Synopsis: Obesity is a worldwide epidemic, affecting nearly 33% of adults in the United States. Type II diabetes is present in up to 85% of the overweight and obese population, and for obese diabetic patients who fail medical weight management, bariatric surgery is highly effective at inducing durable glycemic control. In comparison to procedures that maintain gastrointestinal continuity, those that bypass the upper gastrointestinal tract, such as the Roux-en-Y gastric bypass (RYGB), are thought to be most effective, with improvements often evident within days to weeks of surgery. The rapid improvements witnessed following these bypass procedures have led many to believe that the effects on glucose metabolism are not completely explained by weight loss alone.
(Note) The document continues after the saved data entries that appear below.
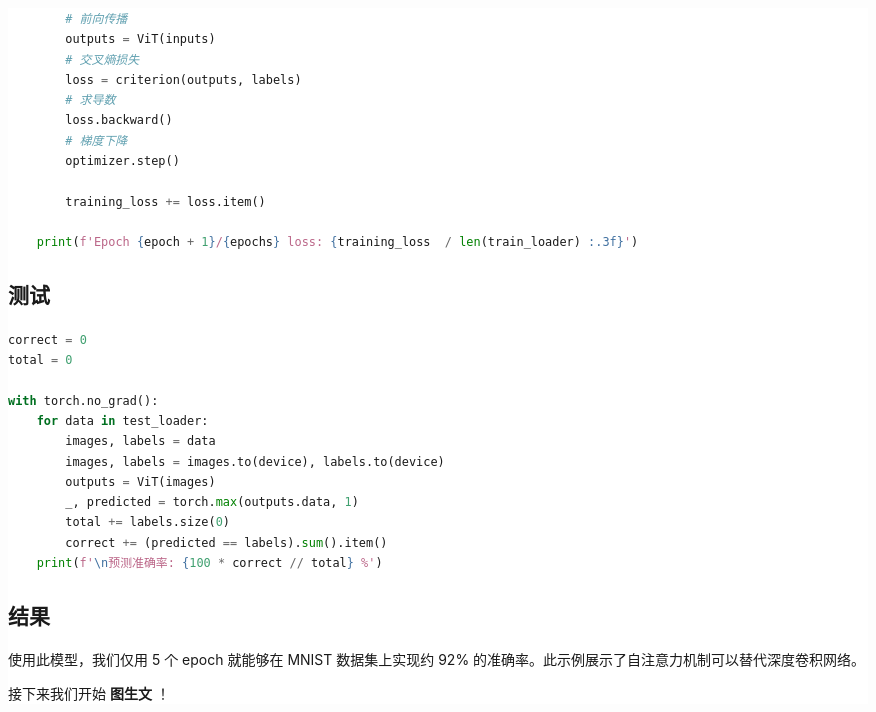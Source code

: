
 ```python
        # 前向传播
        outputs = ViT(inputs)
        # 交叉熵损失
        loss = criterion(outputs, labels)
        # 求导数
        loss.backward()
        # 梯度下降
        optimizer.step()

        training_loss += loss.item()

    print(f'Epoch {epoch + 1}/{epochs} loss: {training_loss  / len(train_loader) :.3f}')
```

## 测试

```python
correct = 0
total = 0

with torch.no_grad():
    for data in test_loader:
        images, labels = data
        images, labels = images.to(device), labels.to(device)
        outputs = ViT(images)
        _, predicted = torch.max(outputs.data, 1)
        total += labels.size(0)
        correct += (predicted == labels).sum().item()
    print(f'\n预测准确率: {100 * correct // total} %')
```

## 结果

使用此模型，我们仅用 5 个 epoch 就能够在 MNIST 数据集上实现约 92% 的准确率。此示例展示了自注意力机制可以替代深度卷积网络。

接下来我们开始 **图生文** ！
Proponents of this theory hypothesize that upper gastrointestinal tract bypass leads to alterations in metabolic and neuroendocrine pathways, impacting the main pathophysiologic inducers of type II diabetes, including multiorgan insulin resistance and inadequate beta call function. Although much effort has been spent trying to prove this, many of the reported studies differ in methodology, endpoints, and, most notably, extent of weight loss among the surgical and medical cohorts, confounding the exact mechanisms behind improvements in glycemic control following gastrointestinal bypass. To address these limitations, the present study by Yoshino et al. was designed to determine whether RYGB has therapeutic metabolic effects that are independent of weight loss in patients with type II diabetes who achieved a similar targeted weight loss goal.
This matched, prospective cohort study compared patients with marked weight loss following RYGB (surgery group) to patients with the same weight loss induced by medical therapy (diet group). The primary outcome evaluated was change in hepatic insulin sensitivity, and secondary outcomes included changes in diabetes medication management (calculated as a diabetes medication score), 24-hour plasma glucose, beta cell function, and evaluation of variations in several metabolic factors postulated to induce glycemic improvements independent of weight loss. The diet group achieved weight loss mainly via low caloric intake with shakes and prepackaged meals provided by study coordinators. After achievement of targeted weight loss in both groups (16%-24% of baseline weight), a constant body weight was maintained for 3 weeks, and all oral hypoglycemics or insulin were stopped at pre-determined intervals prior to testing. Following enrollment, 11 patients in the surgery group and 11 patients in the medical group achieved targeted weight loss and were compared. Both groups were similar in demographic and baseline diabetes characteristics, and the mean weight loss was 17.8% in the medical group compared to 18.7% in the surgery group. Hepatic insulin sensitivity and beta cell function increased equally in both groups following weight loss. Likewise, both groups had proportional decreases in their diabetes medication score, and similar improvements in 24-hour plasma glucose. Branched chain amino acids decreased in the surgery group but not in the medical group, and plasma bile acids decreased in the medical group but increased in the surgery group. Gut microbiome composition changed in both cohorts, but more so in the surgery group.
Take-aways: Following marked weight loss induced by either diet therapy or RYGB, equal, considerable improvements in hepatic insulin sensitivity, medications required for glycemic control, 24-hour plasma glucose and beta cell function were seen. Branched chain amino acids and gut microbiome did change more in those who underwent surgery, confirming the known effects gastrointestinal bypass has on these parameters, but this did not appear to have much impact on improving metabolic function. While this study demonstrates that it is likely just weight loss, that leads to improvements in glycemic control following bariatric surgery, it is crucial to realize that the methodology by which weight loss was achieved in the diet group this study is not a realistic option for widespread implementation. Given the notoriously challenging and often unsuccessful nature of weight loss with lifestyle management and dietary modifications alone in the general population, coupled with the well-established durability of weight loss induced by bariatric surgery, this study strongly contributes to the pre-existing literature supporting bariatric surgery as a first-line therapy option for coexisting diabetes in the obese population.